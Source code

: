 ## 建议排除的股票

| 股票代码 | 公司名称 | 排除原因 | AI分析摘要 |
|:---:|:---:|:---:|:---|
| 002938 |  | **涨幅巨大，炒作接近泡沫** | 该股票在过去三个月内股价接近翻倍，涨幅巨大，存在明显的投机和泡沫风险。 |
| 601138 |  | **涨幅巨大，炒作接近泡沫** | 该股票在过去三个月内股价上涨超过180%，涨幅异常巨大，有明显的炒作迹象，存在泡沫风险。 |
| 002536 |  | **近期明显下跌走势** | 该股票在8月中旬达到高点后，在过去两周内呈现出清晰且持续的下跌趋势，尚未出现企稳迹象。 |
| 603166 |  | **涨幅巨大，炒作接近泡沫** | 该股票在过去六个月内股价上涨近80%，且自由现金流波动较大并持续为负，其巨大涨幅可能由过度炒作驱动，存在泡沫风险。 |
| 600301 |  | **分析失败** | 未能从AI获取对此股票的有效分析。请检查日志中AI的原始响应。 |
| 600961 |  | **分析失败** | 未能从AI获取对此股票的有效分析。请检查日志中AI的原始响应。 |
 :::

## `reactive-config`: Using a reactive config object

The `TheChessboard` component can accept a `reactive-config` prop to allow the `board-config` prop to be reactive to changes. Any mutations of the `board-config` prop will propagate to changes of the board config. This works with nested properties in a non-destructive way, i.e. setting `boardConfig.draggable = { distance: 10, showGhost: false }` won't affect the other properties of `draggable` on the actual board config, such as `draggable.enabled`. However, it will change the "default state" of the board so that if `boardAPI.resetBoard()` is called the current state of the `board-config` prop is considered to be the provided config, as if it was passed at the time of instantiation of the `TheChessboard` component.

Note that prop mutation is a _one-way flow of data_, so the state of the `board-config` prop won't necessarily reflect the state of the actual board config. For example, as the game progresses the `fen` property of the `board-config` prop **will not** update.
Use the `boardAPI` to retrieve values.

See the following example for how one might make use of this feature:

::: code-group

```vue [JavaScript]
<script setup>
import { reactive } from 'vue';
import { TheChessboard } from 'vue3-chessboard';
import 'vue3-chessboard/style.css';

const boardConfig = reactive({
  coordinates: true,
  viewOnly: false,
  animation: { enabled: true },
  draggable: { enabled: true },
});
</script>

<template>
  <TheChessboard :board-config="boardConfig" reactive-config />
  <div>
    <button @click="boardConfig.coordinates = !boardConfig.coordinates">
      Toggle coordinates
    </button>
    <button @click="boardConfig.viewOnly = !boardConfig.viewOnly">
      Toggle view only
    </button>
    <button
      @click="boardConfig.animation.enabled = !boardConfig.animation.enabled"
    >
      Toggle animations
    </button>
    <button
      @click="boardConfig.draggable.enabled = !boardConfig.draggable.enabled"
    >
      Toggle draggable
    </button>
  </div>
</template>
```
----
_Problem statement:_ Which of the lines in the data hold the string "viewOnly"? Report each of them by copying it.

_Your solution:_
  viewOnly: false,
    <button @click="boardConfig.viewOnly = !boardConfig.viewOnly">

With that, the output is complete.